Your assignment. The entries need to be copied exactly as they stand, images left out.

Extracted records.
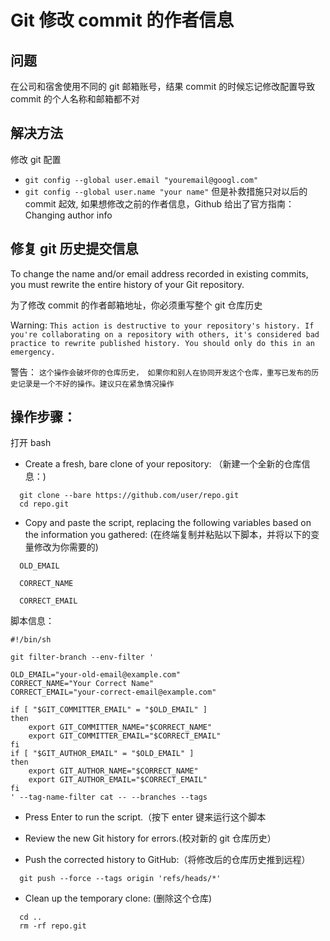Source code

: # Git 修改 commit 的作者信息

## 问题
在公司和宿舍使用不同的 git 邮箱账号，结果 commit 的时候忘记修改配置导致 commit 的个人名称和邮箱都不对

## 解决方法
修改 git 配置
* `git config --global user.email "youremail@googl.com"`
* `git config --global user.name "your name"`
但是补救措施只对以后的 commit 起效, 如果想修改之前的作者信息，Github 给出了官方指南：Changing author info

## 修复 git 历史提交信息
To change the name and/or email address recorded in existing commits, you must rewrite the entire history of your Git repository.

为了修改 commit 的作者邮箱地址，你必须重写整个 git 仓库历史

Warning: `This action is destructive to your repository's history. If you're collaborating on a repository with others, it's considered bad practice to rewrite published history. You should only do this in an emergency.`

警告： `这个操作会破坏你的仓库历史， 如果你和别人在协同开发这个仓库，重写已发布的历史记录是一个不好的操作。建议只在紧急情况操作`

## 操作步骤：
打开 bash

* Create a fresh, bare clone of your repository: （新建一个全新的仓库信息：)
```
  git clone --bare https://github.com/user/repo.git
  cd repo.git
```
* Copy and paste the script, replacing the following variables based on the information you gathered: (在终端复制并粘贴以下脚本，并将以下的变量修改为你需要的)
```
  OLD_EMAIL

  CORRECT_NAME

  CORRECT_EMAIL
```


脚本信息：
```
#!/bin/sh

git filter-branch --env-filter '

OLD_EMAIL="your-old-email@example.com"
CORRECT_NAME="Your Correct Name"
CORRECT_EMAIL="your-correct-email@example.com"

if [ "$GIT_COMMITTER_EMAIL" = "$OLD_EMAIL" ]
then
    export GIT_COMMITTER_NAME="$CORRECT_NAME"
    export GIT_COMMITTER_EMAIL="$CORRECT_EMAIL"
fi
if [ "$GIT_AUTHOR_EMAIL" = "$OLD_EMAIL" ]
then
    export GIT_AUTHOR_NAME="$CORRECT_NAME"
    export GIT_AUTHOR_EMAIL="$CORRECT_EMAIL"
fi
' --tag-name-filter cat -- --branches --tags
```

* Press Enter to run the script.（按下 enter 键来运行这个脚本

* Review the new Git history for errors.(校对新的 git 仓库历史）

* Push the corrected history to GitHub:（将修改后的仓库历史推到远程）
```
  git push --force --tags origin 'refs/heads/*'
```
* Clean up the temporary clone: (删除这个仓库)
```
  cd ..
  rm -rf repo.git
```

Answer box.
Source code

: # Git 修改 commit 的作者信息

## 问题
在公司和宿舍使用不同的 git 邮箱账号，结果 commit 的时候忘记修改配置导致 commit 的个人名称和邮箱都不对

## 解决方法
修改 git 配置
* `git config --global user.email "youremail@googl.com"`
* `git config --global user.name "your name"`
但是补救措施只对以后的 commit 起效, 如果想修改之前的作者信息，Github 给出了官方指南：Changing author info

## 修复 git 历史提交信息
To change the name and/or email address recorded in existing commits, you must rewrite the entire history of your Git repository.

为了修改 commit 的作者邮箱地址，你必须重写整个 git 仓库历史

Warning: `This action is destructive to your repository's history. If you're collaborating on a repository with others, it's considered bad practice to rewrite published history. You should only do this in an emergency.`

警告： `这个操作会破坏你的仓库历史， 如果你和别人在协同开发这个仓库，重写已发布的历史记录是一个不好的操作。建议只在紧急情况操作`

## 操作步骤：
打开 bash

* Create a fresh, bare clone of your repository: （新建一个全新的仓库信息：)
```
  git clone --bare https://github.com/user/repo.git
  cd repo.git
```
* Copy and paste the script, replacing the following variables based on the information you gathered: (在终端复制并粘贴以下脚本，并将以下的变量修改为你需要的)
```
  OLD_EMAIL

  CORRECT_NAME

  CORRECT_EMAIL
```


脚本信息：
```
#!/bin/sh

git filter-branch --env-filter '

OLD_EMAIL="your-old-email@example.com"
CORRECT_NAME="Your Correct Name"
CORRECT_EMAIL="your-correct-email@example.com"

if [ "$GIT_COMMITTER_EMAIL" = "$OLD_EMAIL" ]
then
    export GIT_COMMITTER_NAME="$CORRECT_NAME"
    export GIT_COMMITTER_EMAIL="$CORRECT_EMAIL"
fi
if [ "$GIT_AUTHOR_EMAIL" = "$OLD_EMAIL" ]
then
    export GIT_AUTHOR_NAME="$CORRECT_NAME"
    export GIT_AUTHOR_EMAIL="$CORRECT_EMAIL"
fi
' --tag-name-filter cat -- --branches --tags
```

* Press Enter to run the script.（按下 enter 键来运行这个脚本

* Review the new Git history for errors.(校对新的 git 仓库历史）

* Push the corrected history to GitHub:（将修改后的仓库历史推到远程）
```
  git push --force --tags origin 'refs/heads/*'
```
* Clean up the temporary clone: (删除这个仓库)
```
  cd ..
  rm -rf repo.git
```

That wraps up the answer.